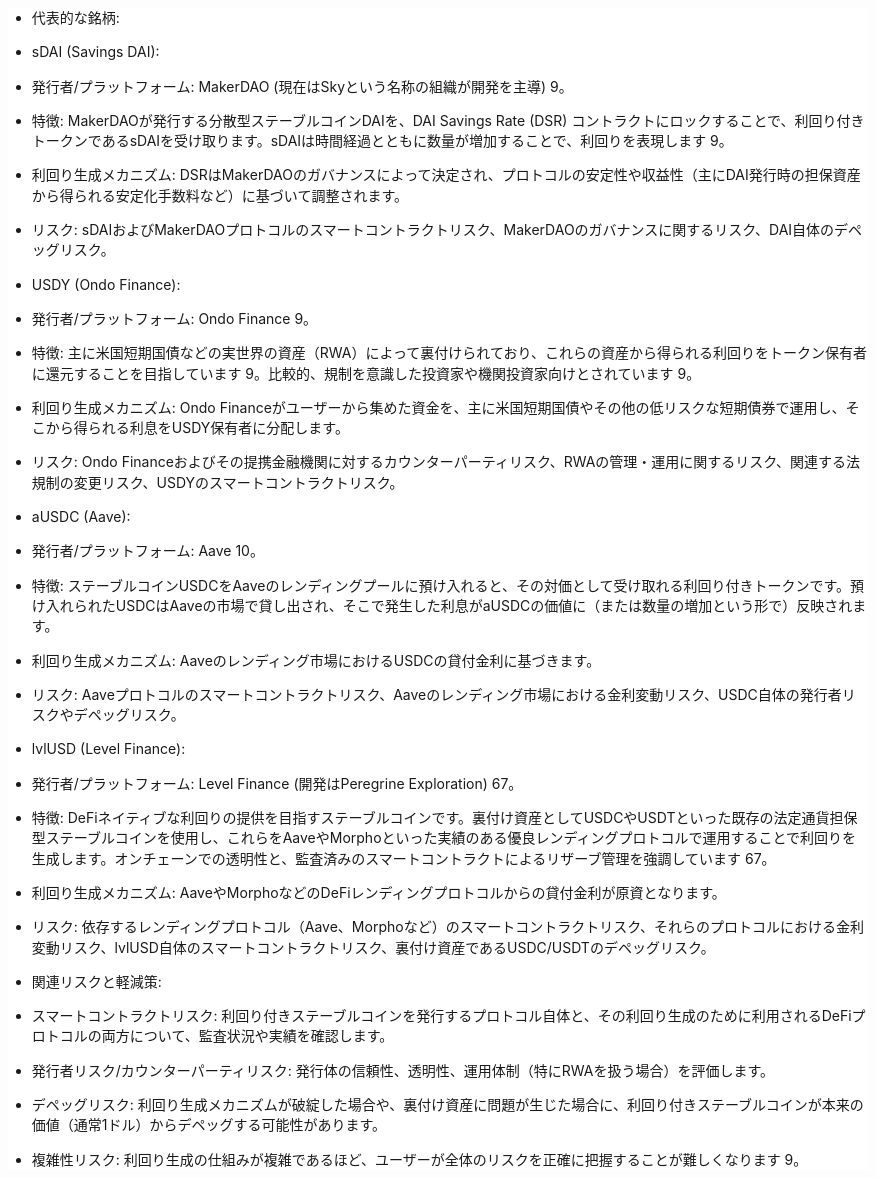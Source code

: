- 代表的な銘柄:
    

- sDAI (Savings DAI):
    

- 発行者/プラットフォーム: MakerDAO (現在はSkyという名称の組織が開発を主導) 9。
    
- 特徴: MakerDAOが発行する分散型ステーブルコインDAIを、DAI Savings Rate (DSR) コントラクトにロックすることで、利回り付きトークンであるsDAIを受け取ります。sDAIは時間経過とともに数量が増加することで、利回りを表現します 9。
    
- 利回り生成メカニズム: DSRはMakerDAOのガバナンスによって決定され、プロトコルの安定性や収益性（主にDAI発行時の担保資産から得られる安定化手数料など）に基づいて調整されます。
    
- リスク: sDAIおよびMakerDAOプロトコルのスマートコントラクトリスク、MakerDAOのガバナンスに関するリスク、DAI自体のデペッグリスク。
    

- USDY (Ondo Finance):
    

- 発行者/プラットフォーム: Ondo Finance 9。
    
- 特徴: 主に米国短期国債などの実世界の資産（RWA）によって裏付けられており、これらの資産から得られる利回りをトークン保有者に還元することを目指しています 9。比較的、規制を意識した投資家や機関投資家向けとされています 9。
    
- 利回り生成メカニズム: Ondo Financeがユーザーから集めた資金を、主に米国短期国債やその他の低リスクな短期債券で運用し、そこから得られる利息をUSDY保有者に分配します。
    
- リスク: Ondo Financeおよびその提携金融機関に対するカウンターパーティリスク、RWAの管理・運用に関するリスク、関連する法規制の変更リスク、USDYのスマートコントラクトリスク。
    

- aUSDC (Aave):
    

- 発行者/プラットフォーム: Aave 10。
    
- 特徴: ステーブルコインUSDCをAaveのレンディングプールに預け入れると、その対価として受け取れる利回り付きトークンです。預け入れられたUSDCはAaveの市場で貸し出され、そこで発生した利息がaUSDCの価値に（または数量の増加という形で）反映されます。
    
- 利回り生成メカニズム: Aaveのレンディング市場におけるUSDCの貸付金利に基づきます。
    
- リスク: Aaveプロトコルのスマートコントラクトリスク、Aaveのレンディング市場における金利変動リスク、USDC自体の発行者リスクやデペッグリスク。
    

- lvlUSD (Level Finance):
    

- 発行者/プラットフォーム: Level Finance (開発はPeregrine Exploration) 67。
    
- 特徴: DeFiネイティブな利回りの提供を目指すステーブルコインです。裏付け資産としてUSDCやUSDTといった既存の法定通貨担保型ステーブルコインを使用し、これらをAaveやMorphoといった実績のある優良レンディングプロトコルで運用することで利回りを生成します。オンチェーンでの透明性と、監査済みのスマートコントラクトによるリザーブ管理を強調しています 67。
    
- 利回り生成メカニズム: AaveやMorphoなどのDeFiレンディングプロトコルからの貸付金利が原資となります。
    
- リスク: 依存するレンディングプロトコル（Aave、Morphoなど）のスマートコントラクトリスク、それらのプロトコルにおける金利変動リスク、lvlUSD自体のスマートコントラクトリスク、裏付け資産であるUSDC/USDTのデペッグリスク。
    

- 関連リスクと軽減策:
    

- スマートコントラクトリスク: 利回り付きステーブルコインを発行するプロトコル自体と、その利回り生成のために利用されるDeFiプロトコルの両方について、監査状況や実績を確認します。
    
- 発行者リスク/カウンターパーティリスク: 発行体の信頼性、透明性、運用体制（特にRWAを扱う場合）を評価します。
    
- デペッグリスク: 利回り生成メカニズムが破綻した場合や、裏付け資産に問題が生じた場合に、利回り付きステーブルコインが本来の価値（通常1ドル）からデペッグする可能性があります。
    
- 複雑性リスク: 利回り生成の仕組みが複雑であるほど、ユーザーが全体のリスクを正確に把握することが難しくなります 9。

**TASK GOAL:** Please give again, exactly and only, the lines from the top of the listing above through the line that has "- 利回り生成メカニズム: Ondo", with pictures left out.

**SOLUTION TO THE EXERCISE:**
Source code

:- 代表的な銘柄:
    

- sDAI (Savings DAI):
    

- 発行者/プラットフォーム: MakerDAO (現在はSkyという名称の組織が開発を主導) 9。
    
- 特徴: MakerDAOが発行する分散型ステーブルコインDAIを、DAI Savings Rate (DSR) コントラクトにロックすることで、利回り付きトークンであるsDAIを受け取ります。sDAIは時間経過とともに数量が増加することで、利回りを表現します 9。
    
- 利回り生成メカニズム: DSRはMakerDAOのガバナンスによって決定され、プロトコルの安定性や収益性（主にDAI発行時の担保資産から得られる安定化手数料など）に基づいて調整されます。
    
- リスク: sDAIおよびMakerDAOプロトコルのスマートコントラクトリスク、MakerDAOのガバナンスに関するリスク、DAI自体のデペッグリスク。
    

- USDY (Ondo Finance):
    

- 発行者/プラットフォーム: Ondo Finance 9。
    
- 特徴: 主に米国短期国債などの実世界の資産（RWA）によって裏付けられており、これらの資産から得られる利回りをトークン保有者に還元することを目指しています 9。比較的、規制を意識した投資家や機関投資家向けとされています 9。
    
- 利回り生成メカニズム: Ondo Financeがユーザーから集めた資金を、主に米国短期国債やその他の低リスクな短期債券で運用し、そこから得られる利息をUSDY保有者に分配します。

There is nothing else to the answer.